[Collected data]
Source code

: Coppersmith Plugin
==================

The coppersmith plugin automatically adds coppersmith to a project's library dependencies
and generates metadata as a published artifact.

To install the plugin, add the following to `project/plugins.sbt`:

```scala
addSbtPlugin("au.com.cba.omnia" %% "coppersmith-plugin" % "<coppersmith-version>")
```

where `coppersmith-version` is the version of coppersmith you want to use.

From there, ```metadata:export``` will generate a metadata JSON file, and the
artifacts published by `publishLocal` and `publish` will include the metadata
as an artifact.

## What needs to be done
Every record above is to be restated exactly as it reads.

## Result
Source code

: Coppersmith Plugin
==================

The coppersmith plugin automatically adds coppersmith to a project's library dependencies
and generates metadata as a published artifact.

To install the plugin, add the following to `project/plugins.sbt`:

```scala
addSbtPlugin("au.com.cba.omnia" %% "coppersmith-plugin" % "<coppersmith-version>")
```

where `coppersmith-version` is the version of coppersmith you want to use.

From there, ```metadata:export``` will generate a metadata JSON file, and the
artifacts published by `publishLocal` and `publish` will include the metadata
as an artifact.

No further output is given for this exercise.